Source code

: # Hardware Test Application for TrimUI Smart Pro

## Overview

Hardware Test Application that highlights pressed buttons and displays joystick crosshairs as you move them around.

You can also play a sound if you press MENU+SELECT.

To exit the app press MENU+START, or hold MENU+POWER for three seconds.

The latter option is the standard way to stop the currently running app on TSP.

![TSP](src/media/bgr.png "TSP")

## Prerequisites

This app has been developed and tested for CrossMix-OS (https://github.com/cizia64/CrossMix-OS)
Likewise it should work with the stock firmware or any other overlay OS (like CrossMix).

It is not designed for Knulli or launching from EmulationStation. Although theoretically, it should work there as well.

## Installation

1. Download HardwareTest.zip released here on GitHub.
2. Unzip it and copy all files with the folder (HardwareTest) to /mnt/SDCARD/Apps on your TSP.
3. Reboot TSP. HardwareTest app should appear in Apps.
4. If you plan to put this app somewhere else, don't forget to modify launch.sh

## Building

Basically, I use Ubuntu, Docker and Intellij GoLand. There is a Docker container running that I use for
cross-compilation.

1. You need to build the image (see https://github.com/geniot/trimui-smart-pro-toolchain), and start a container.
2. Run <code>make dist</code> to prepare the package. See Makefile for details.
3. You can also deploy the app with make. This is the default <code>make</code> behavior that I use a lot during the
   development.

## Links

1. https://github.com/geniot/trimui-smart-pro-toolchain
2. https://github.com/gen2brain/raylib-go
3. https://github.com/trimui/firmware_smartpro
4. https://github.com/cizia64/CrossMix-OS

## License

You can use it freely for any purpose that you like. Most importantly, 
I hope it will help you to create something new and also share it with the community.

**********

EXERCISE DESCRIPTION =
Transcribe the listing. Every line must match exactly.

EXPECTED ANSWER =
Source code

: # Hardware Test Application for TrimUI Smart Pro

## Overview

Hardware Test Application that highlights pressed buttons and displays joystick crosshairs as you move them around.

You can also play a sound if you press MENU+SELECT.

To exit the app press MENU+START, or hold MENU+POWER for three seconds.

The latter option is the standard way to stop the currently running app on TSP.

![TSP](src/media/bgr.png "TSP")

## Prerequisites

This app has been developed and tested for CrossMix-OS (https://github.com/cizia64/CrossMix-OS)
Likewise it should work with the stock firmware or any other overlay OS (like CrossMix).

It is not designed for Knulli or launching from EmulationStation. Although theoretically, it should work there as well.

## Installation

1. Download HardwareTest.zip released here on GitHub.
2. Unzip it and copy all files with the folder (HardwareTest) to /mnt/SDCARD/Apps on your TSP.
3. Reboot TSP. HardwareTest app should appear in Apps.
4. If you plan to put this app somewhere else, don't forget to modify launch.sh

## Building

Basically, I use Ubuntu, Docker and Intellij GoLand. There is a Docker container running that I use for
cross-compilation.

1. You need to build the image (see https://github.com/geniot/trimui-smart-pro-toolchain), and start a container.
2. Run <code>make dist</code> to prepare the package. See Makefile for details.
3. You can also deploy the app with make. This is the default <code>make</code> behavior that I use a lot during the
   development.

## Links

1. https://github.com/geniot/trimui-smart-pro-toolchain
2. https://github.com/gen2brain/raylib-go
3. https://github.com/trimui/firmware_smartpro
4. https://github.com/cizia64/CrossMix-OS

## License

You can use it freely for any purpose that you like. Most importantly, 
I hope it will help you to create something new and also share it with the community.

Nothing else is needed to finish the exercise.